Under these circumstances, even in the best of years, there is not much surplus of food. A short crop means misery. Men pessimistically expect a famine on the average of one in every four years. If there has not been one of late in St. Aliquis, it is because the saints are rich in mercy. "In 1197 a countless throng died of hunger," significantly wrote a chronicler in Rheims. Naturally, the villeins seldom get enough ahead to be able to learn the practices of thrift. If the year has been good, with an extra supply of corn in the barns, and plenty of pigs and chickens fattening, the winter will be spent in gorging and idleness. By spring the old crop is exhausted almost to the seed corn; then perhaps the new crop will be a failure. The next winter these same peasants may be glad to make a pottage of dead leaves.

Lame Georges, who had his oxen sequestered, is, despite his misfortunes, one of the most prosperous peasants in the village. He limps because in his youth a retainer of Baron Garnier's twisted one of his feet while trying to extort money. Georges is really only forty-five years old, but to see his gray head, gnarled face, and bent back you would think him sixty. His wife Jeanne is four years younger than he, but looks as aged as her husband. "Old Jeanne," the children call her. The pair have been blessed with at least fifteen children, but four of these died in childbirth, and five more before they could grow up. The other six are, all but the youngest, married already and Jeanne has been a grandmother for several years.

Georges' house stands near the center of the village. To reach it you pick your way down a lane usually deep in mud. In front of each fenced-in cottage there is an enormous dungheap, beloved by the hens and pigs, which roam about freely. Georges' one-story dwelling is an irregularly built, rambling structure of wood, wattles, and thatch, all of dirty brown. This "manse" stretches away in four parts. The rearmost contains the corn cribs, the next mows for hay and straw, then the cattle sheds; and nearest, and smallest, the house for the family.

A Peasant's House

Pushing back the heavy door, after lifting the wooden latch, one enters a single large room; the timbers and walls thereof are completely blackened by soot. There is really only one apartment. Here everything in the household life seems to go on. The floor is of earth pounded hard.

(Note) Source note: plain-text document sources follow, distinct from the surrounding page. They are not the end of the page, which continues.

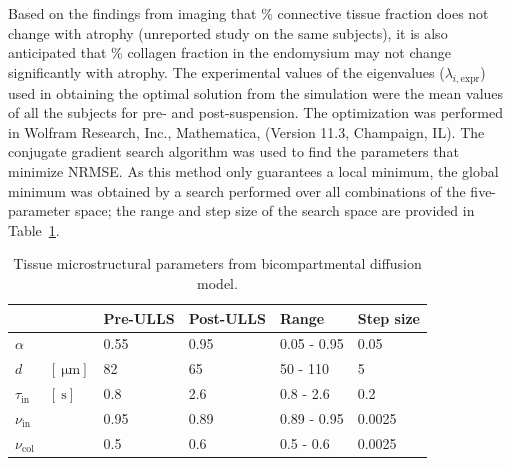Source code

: Based on the findings from imaging that \% connective tissue fraction does not change with atrophy (unreported study on the same subjects), it is also anticipated that \% collagen fraction in the endomysium may not change significantly with atrophy. 
The experimental values of the eigenvalues ($\lambda_{i,\mathrm{expr}}$) used in obtaining the optimal solution from the simulation were the mean values of all the subjects for pre- and post-suspension. 
The optimization was performed in Wolfram Research, Inc., Mathematica, (Version 11.3, Champaign, IL). 
The conjugate gradient search algorithm was used to find the parameters that minimize NRMSE. 
As this method only guarantees a local minimum, the global minimum was obtained by a search performed over all combinations of the five-parameter space; the range and step size of the search space are provided in Table~\ref{tab: Karger2}.
\begin{table}[!htb]
\vspace{+0.2cm}
\caption[Tissue microstructural parameters from bicompartmental diffusion model]{Tissue microstructural parameters from bicompartmental diffusion model.}
\label{tab: Karger2}
\begin{center}
\begin{tabular}{@{}llllll@{}}
\toprule[1pt]\midrule[0.3pt]
  & & Pre-ULLS & Post-ULLS & Range     & Step size \\ \midrule
$\alpha$     & & 0.55     & 0.95      & 0.05 - 0.95 & 0.05      \\[6pt]
$d$ & $[\SI{}{\micro\meter}]$   & 82       & 65        & 50 - 110    & 5         \\[6pt]
$\tau_{\mathrm{in}}$ & $\left[\SI{}{\second}\right]$   & 0.8      & 2.6       & 0.8 - 2.6   & 0.2       \\[6pt]
$\nu_{\mathrm{in}}$  & &0.95     & 0.89      & 0.89 - 0.95 & 0.0025    \\[6pt]
$\nu_{\mathrm{col}}$ & &0.5      & 0.6       & 0.5 - 0.6   & 0.0025    \\ \midrule[0.3pt]\toprule[1pt]
\end{tabular}
\end{center}
\vspace{-0.2cm}
\end{table}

Upon it are playing several very dirty, half-naked children, come over to visit "grandmother," and just now they are chasing two squealing little pigs under the great oak table near the center. One makes no account of a duck leading her goslings in at the door in hopes of scraps from the dinner. A hen is setting on eggs in a box near the great fireplace.

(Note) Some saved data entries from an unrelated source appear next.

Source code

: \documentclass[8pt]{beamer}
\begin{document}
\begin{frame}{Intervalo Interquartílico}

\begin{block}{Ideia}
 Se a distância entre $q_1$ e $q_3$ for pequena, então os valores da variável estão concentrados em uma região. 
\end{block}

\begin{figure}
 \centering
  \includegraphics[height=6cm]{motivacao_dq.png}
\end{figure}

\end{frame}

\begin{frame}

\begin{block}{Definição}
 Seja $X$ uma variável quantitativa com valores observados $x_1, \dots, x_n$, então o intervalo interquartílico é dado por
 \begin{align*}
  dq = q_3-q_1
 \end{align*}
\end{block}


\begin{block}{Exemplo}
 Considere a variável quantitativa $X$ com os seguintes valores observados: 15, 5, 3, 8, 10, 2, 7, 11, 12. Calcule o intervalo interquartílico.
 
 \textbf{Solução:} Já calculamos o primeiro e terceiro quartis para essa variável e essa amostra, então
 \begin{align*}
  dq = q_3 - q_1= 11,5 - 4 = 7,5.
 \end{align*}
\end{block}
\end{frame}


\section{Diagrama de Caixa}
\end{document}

Jeanne has just kindled a lively fire of vine branches and dry billets. She is proud that her house contains many convenient articles not found with all the neighbors. By the fireplace is an iron pot hanger, a shovel, large fire tongs, a copper kettle, and a meat hook. Next to the fireplace is an oven, in case she does not wish to use that at the castle and yet will pay the baron's fee. On the other side of the fireplace is an enormous bed, piled with a real mountain of feather mattresses—we do not discuss their immunity from vermin. In this one bed a goodly fraction of Georges' entire family, male and female, old and young, have been able to sleep; of course, with their heads usually pointing in opposite directions. If a stranger chances to spend the night, it will be hospitable to ask him to make "one more" in that selfsame bed!

If the goodman takes us about his establishment we shall find that, in addition to various stools and benches, he owns a ladder, a mortar and pestle for braying corn, a mallet, some crudely shaped nails, a gimlet, a very imperfect saw, fishing lines, hooks, and a basket. He is fortunate enough also to own a plow, and, in addition, a scythe, an iron spade, a mattock, a pair of large shears, a handy knife, and a sharpening stone. He has replaced the stolen oxen with another pair and owns a two-wheeled wagon with a harness of thongs and ropes. Besides the oxen, there are three milch cows in his barn, and he has a hennery and pigpen. The place seems also to abound with long, lean cats, very wild, who gain a living by hunting the numerous rats and mice which lurk in the dense thatch of the roofs.